Lot 27
Don Binney
Tui Over The Anawhata
oil on canvas
signed, dated '66 and inscribed Te Henga; title inscribed verso
910mm x 400mm
Realised: $145,256 August 2011
Exhibited: Barry Lett Gallery, Auckland, 1966.
Provenance: Purchased by the current owners from Barry Lett Gallery, Auckland, 1966, listed ‘not for sale’as it had been selected for inclusion in an exhibition in Japan. The work was subsequently withheld from the Japanese exhibition and released for sale to the current owner.
Looking at a painting in a catalogue or online is never the same as seeing it in real life. It is not only that the dimensions are often a surprise, the surface texture and vibrancy of the paint is almost impossible to know in reproduction. This is especially so of Don Binney’s paintings; the intensity of the colours, the juxtapositions of smooth planes of sky with the dense impasto of foliage, and the way this variation in paint absorbs and reflects light are testament to this. You could say that in many ways it is paint which has been one of Binney’s most keenly observed subjects.

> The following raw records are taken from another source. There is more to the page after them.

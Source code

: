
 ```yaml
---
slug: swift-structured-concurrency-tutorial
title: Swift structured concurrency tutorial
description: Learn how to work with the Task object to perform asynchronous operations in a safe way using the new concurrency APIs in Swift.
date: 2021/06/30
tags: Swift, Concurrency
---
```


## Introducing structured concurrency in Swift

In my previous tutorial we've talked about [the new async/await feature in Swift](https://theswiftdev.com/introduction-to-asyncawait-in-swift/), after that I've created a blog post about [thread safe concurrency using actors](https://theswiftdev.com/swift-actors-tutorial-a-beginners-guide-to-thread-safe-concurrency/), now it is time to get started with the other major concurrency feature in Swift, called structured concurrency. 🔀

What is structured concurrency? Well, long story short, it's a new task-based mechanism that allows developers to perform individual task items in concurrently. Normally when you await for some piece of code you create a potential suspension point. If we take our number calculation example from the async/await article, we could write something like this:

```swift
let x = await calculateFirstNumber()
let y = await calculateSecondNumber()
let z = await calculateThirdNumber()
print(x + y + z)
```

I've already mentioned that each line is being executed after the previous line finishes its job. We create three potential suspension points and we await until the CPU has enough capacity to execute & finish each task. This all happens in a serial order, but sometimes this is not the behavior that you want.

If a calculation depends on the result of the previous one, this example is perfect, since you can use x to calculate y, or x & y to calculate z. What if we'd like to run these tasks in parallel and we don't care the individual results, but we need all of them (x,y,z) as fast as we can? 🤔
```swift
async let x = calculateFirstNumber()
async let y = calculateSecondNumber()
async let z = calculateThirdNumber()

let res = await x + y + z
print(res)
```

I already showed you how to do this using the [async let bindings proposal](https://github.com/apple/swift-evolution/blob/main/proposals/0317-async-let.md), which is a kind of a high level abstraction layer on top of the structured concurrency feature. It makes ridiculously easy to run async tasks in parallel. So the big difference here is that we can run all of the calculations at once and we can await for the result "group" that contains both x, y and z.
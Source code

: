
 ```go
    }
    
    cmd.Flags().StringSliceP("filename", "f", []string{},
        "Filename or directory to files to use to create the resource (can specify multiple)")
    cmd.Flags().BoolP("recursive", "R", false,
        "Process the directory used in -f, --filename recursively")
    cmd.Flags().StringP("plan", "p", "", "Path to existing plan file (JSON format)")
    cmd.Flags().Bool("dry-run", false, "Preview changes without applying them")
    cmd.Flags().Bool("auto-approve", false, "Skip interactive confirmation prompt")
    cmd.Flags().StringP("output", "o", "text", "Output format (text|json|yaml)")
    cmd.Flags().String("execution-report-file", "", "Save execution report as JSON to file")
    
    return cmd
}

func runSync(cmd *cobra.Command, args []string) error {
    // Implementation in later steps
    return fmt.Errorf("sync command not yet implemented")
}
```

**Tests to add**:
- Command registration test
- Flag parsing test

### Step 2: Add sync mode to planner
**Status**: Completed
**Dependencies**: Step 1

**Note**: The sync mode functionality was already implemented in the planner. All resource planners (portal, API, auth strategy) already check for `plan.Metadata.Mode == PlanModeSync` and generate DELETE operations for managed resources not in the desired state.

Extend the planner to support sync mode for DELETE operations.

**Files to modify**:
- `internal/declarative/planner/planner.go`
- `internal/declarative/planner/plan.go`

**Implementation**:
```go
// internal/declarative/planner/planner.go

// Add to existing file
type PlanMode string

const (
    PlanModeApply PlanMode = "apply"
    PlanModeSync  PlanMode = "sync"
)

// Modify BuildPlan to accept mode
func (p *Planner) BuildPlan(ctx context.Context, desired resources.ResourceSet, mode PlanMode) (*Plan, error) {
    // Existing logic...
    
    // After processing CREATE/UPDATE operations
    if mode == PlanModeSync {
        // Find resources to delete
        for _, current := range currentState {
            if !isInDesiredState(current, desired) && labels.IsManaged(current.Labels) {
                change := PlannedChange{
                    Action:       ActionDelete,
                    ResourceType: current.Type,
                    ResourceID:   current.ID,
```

The application of paint in this Tui Over the Anawhata is exquisite. It shows the consummate skill of the artist’s technique in the liquid sheen of the black-on-black of the tui’s breast and wings and, beyond that, the smooth clarity of a duck-egg-blue sky and grey ridge of the hill in the distance. As in much of Binney’s best work, it is landscape rendered as sweeping curves with the details of plant and bird life in the rich textures of tactile paint, and the flow of a wing echoing that of the landscape below and beyond.

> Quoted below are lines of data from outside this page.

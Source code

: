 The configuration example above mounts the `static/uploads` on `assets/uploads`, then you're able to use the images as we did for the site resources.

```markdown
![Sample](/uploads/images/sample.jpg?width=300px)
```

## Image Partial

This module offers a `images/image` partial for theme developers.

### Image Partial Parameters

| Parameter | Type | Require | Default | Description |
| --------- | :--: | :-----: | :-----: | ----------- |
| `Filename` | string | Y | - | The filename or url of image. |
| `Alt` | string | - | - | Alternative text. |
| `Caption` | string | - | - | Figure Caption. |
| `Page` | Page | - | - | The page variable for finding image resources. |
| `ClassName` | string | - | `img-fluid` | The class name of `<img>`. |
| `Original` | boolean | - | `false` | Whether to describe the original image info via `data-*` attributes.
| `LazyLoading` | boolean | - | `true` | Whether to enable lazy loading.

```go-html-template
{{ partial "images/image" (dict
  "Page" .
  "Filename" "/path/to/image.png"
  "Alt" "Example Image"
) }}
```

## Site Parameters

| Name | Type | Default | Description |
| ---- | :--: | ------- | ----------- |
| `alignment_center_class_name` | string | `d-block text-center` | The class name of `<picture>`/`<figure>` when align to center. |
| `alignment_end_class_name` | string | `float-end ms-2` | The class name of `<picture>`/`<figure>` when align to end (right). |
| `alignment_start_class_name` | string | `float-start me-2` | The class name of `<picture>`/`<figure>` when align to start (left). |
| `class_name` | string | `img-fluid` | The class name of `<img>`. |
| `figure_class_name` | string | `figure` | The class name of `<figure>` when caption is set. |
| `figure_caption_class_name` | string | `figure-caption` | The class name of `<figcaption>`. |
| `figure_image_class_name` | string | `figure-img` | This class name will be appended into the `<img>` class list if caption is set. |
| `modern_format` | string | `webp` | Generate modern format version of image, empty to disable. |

In the 1960s, birds were ubiquitous in Binney’s work. Their presence is the result of a lifelong interest in ornithology and bird watching. Although they fit seamlessly into the landscape, there is a sense of an imbalance in scale with the birds appearing larger than life. It is a disparity in perspective that Binney once attributed to always having watched the birds through binoculars, the indispensable hand tool of all ornithologists. In the present work, this disjunction in scale has the effect of highlighting the avian specimen as the prized possession or central treasure of the painting. As is characteristic of Binney during this period, fine detail has been eschewed in favour of strong outlines, blocks of colour and thick, palpable paint, which combine to produce a potent and arresting image. In this manner, the landscape has been reduced to an undulating sweep of the brush; the two trees in the foreground are pared back to their bare essential forms and the monumental, gliding tui has been transformed into a refined and highly stylised creature of crystalline beauty.

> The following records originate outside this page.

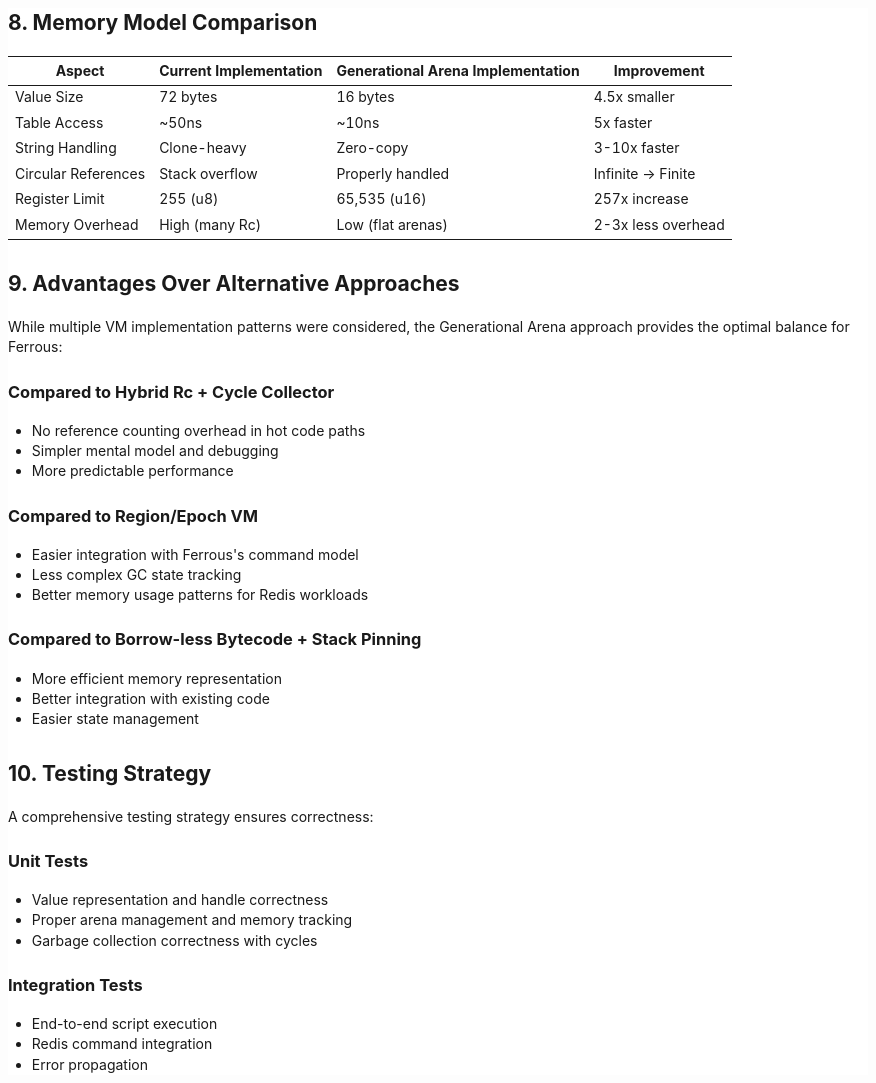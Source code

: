 ## 8. Memory Model Comparison

| Aspect | Current Implementation | Generational Arena Implementation | Improvement |
|--------|-----------------|--------------------------------|------------|
| Value Size | 72 bytes | 16 bytes | 4.5x smaller |
| Table Access | ~50ns | ~10ns | 5x faster |
| String Handling | Clone-heavy | Zero-copy | 3-10x faster |
| Circular References | Stack overflow | Properly handled | Infinite → Finite |
| Register Limit | 255 (u8) | 65,535 (u16) | 257x increase |
| Memory Overhead | High (many Rc<RefCell>) | Low (flat arenas) | 2-3x less overhead |

## 9. Advantages Over Alternative Approaches

While multiple VM implementation patterns were considered, the Generational Arena approach provides the optimal balance for Ferrous:

### Compared to Hybrid Rc + Cycle Collector
- No reference counting overhead in hot code paths
- Simpler mental model and debugging
- More predictable performance

### Compared to Region/Epoch VM
- Easier integration with Ferrous's command model
- Less complex GC state tracking
- Better memory usage patterns for Redis workloads

### Compared to Borrow-less Bytecode + Stack Pinning
- More efficient memory representation
- Better integration with existing code
- Easier state management

## 10. Testing Strategy

A comprehensive testing strategy ensures correctness:

### Unit Tests
- Value representation and handle correctness
- Proper arena management and memory tracking
- Garbage collection correctness with cycles

### Integration Tests
- End-to-end script execution
- Redis command integration 
- Error propagation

In the ‘classic’ Binney paintings, there is much that is quintessentially New Zealand: agapanthus, black sand dunes, buildings which Francis Pound refers to as colonial gothic, the wildness of the West Coast and the dense green of the New Zealand bush. They are landscapes, as both Damian Skinner and Hamish Keith have noted, that hark back to the clear outlines and interest in structural forms of early New Zealand painters like John Kinder and Alfred Sharpe. In the crispness of their outlines and use of vibrant colour, they are also works that sit alongside those of Rita Angus and Michael Smither. In the mid-to-late 1960s, Binney, although barely out of art school, was one of the leading painters of the period.
He painted extraordinarily peaceful images: perhaps, in part, because his works are empty of people and therefore devoid of any of the bluster of life. Or perhaps it is because this was a series begun at a time when New Zealand seemed more innocent – before the upheavals caused by the Springbok tour and the sinking of the Rainbow Warrior. Now, when you look at this work, it takes you back to that moment in our history when what seemed to matter most was the conservation of the landscape. Binney’s works are, in a sense, like a salve to the spirit: works that make you feel the calm of clear blue skies and the simplicity and peacefulness of watching a bird soar across the horizon.